Friday, March 19, 2004 - 9:42 AM
5483

Detailed Microneuroanatomy of the Serratus Anterior Muscle

René F. Recinos, MD, PhD, Elmar Danilo Gonzalez, MD, James R. Sanger, MD, David M. Godat, MD, Scott D. Lifchez, MD, Ji-Geng Yan, MD, and Hani S. Matloub, MD.

A thin, small muscle with independently innervated units would be a desirable tool to have in the plastic surgeon’s facial reanimation arsenal. The serratus anterior muscle has the potential to fulfill these criteria. Although the serratus anterior muscle anatomy has been studied previously, little attention has been given to the intramuscular anatomy. Slips 5-10 of fifty serratus anterior muscle specimens from twenty-seven cadavers were characterized following intra-arterial latex injection. The nervous, arterial, venous, and muscular microanatomy of the smallest divisible muscle unit (subslip) were studied and recorded. A total of 520 subslips were analyzed. The arterial and muscular anatomy has been reported elsewhere by our group. The principle nerve supply to the muscle is the long thoracic nerve, the branches of which supply different subslips. They follow the artery and divide proximal to the arterial branch points. The relative positions of nerve, artery, and venae comitans with respect to the muscle were consistent as well. From deepest to most superficial, the order was muscle – nerve – artery - venae comitans. Nerve branching morphology was organized as follows: 1) nerve divisions - highest order of branching; 2) common slip nerves - intermediate order; 3) proper slip nerves - lowest order. Amongst the 50 specimens, six different nerve division patterns were noted: the most common was three divisions (16 specimens), four divisions (16 specimens), and five divisions (12 specimens). External neurolysis permitted further separation of nerve branches from one another.

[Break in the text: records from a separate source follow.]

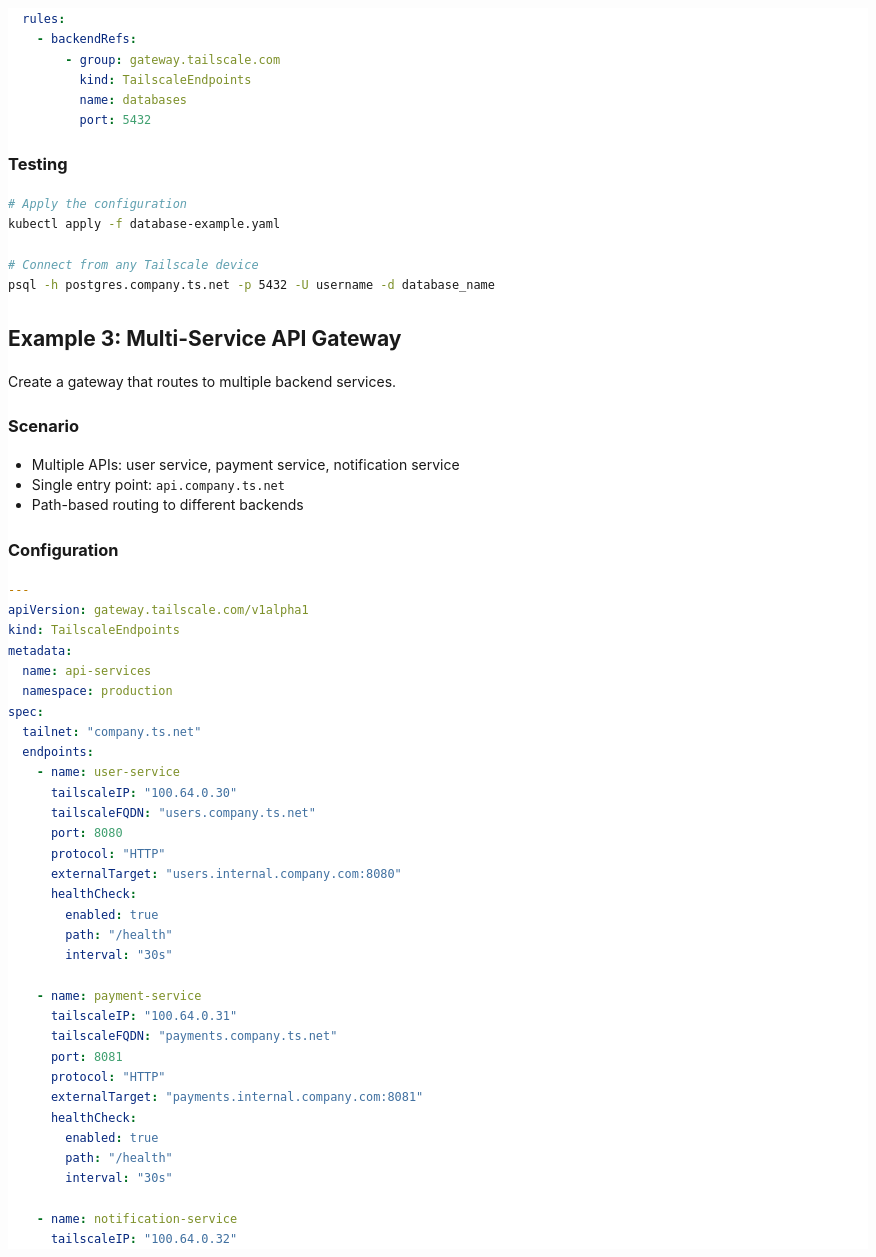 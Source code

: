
 ```yaml title="database-example.yaml"
  rules:
    - backendRefs:
        - group: gateway.tailscale.com
          kind: TailscaleEndpoints
          name: databases
          port: 5432
```

### Testing

```bash
# Apply the configuration
kubectl apply -f database-example.yaml

# Connect from any Tailscale device
psql -h postgres.company.ts.net -p 5432 -U username -d database_name
```

## Example 3: Multi-Service API Gateway

Create a gateway that routes to multiple backend services.

### Scenario
- Multiple APIs: user service, payment service, notification service
- Single entry point: `api.company.ts.net`
- Path-based routing to different backends

### Configuration

```yaml title="api-gateway-example.yaml"
---
apiVersion: gateway.tailscale.com/v1alpha1
kind: TailscaleEndpoints
metadata:
  name: api-services
  namespace: production
spec:
  tailnet: "company.ts.net"
  endpoints:
    - name: user-service
      tailscaleIP: "100.64.0.30"
      tailscaleFQDN: "users.company.ts.net"
      port: 8080
      protocol: "HTTP"
      externalTarget: "users.internal.company.com:8080"
      healthCheck:
        enabled: true
        path: "/health"
        interval: "30s"
    
    - name: payment-service
      tailscaleIP: "100.64.0.31"
      tailscaleFQDN: "payments.company.ts.net"
      port: 8081
      protocol: "HTTP"
      externalTarget: "payments.internal.company.com:8081"
      healthCheck:
        enabled: true
        path: "/health"
        interval: "30s"
    
    - name: notification-service
      tailscaleIP: "100.64.0.32"
```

The common slip nerve fascicles were separable up to a distance of 2.0 + 1.1cm proximally, resulting in a mean fascicle length of 4.2 + 1.9cm. Following epineurotomy, first nerve divisions gained an average of 2.1 cm (N=53, SD 1.1cm), second divisions gained 2.0cm (N=50, SD 1.1cm), third divisions gained 1.9 cm (N=46, SD 1.1cm), fourth divisions gained 1.6cm (N=25, SD 0.9cm), and fifth divisions gained 1.4cm (N=11, SD 1.1cm). Our findings indicate that serratus slips 5-10 may be separable into individual subslips, each with their own neurovascular supply, each capable of being oriented differently from the others, thus giving the tantalizing possibility of the capacity to create a complex of independent force vectors. The development of this capability may open new avenues for refinement in facial animation.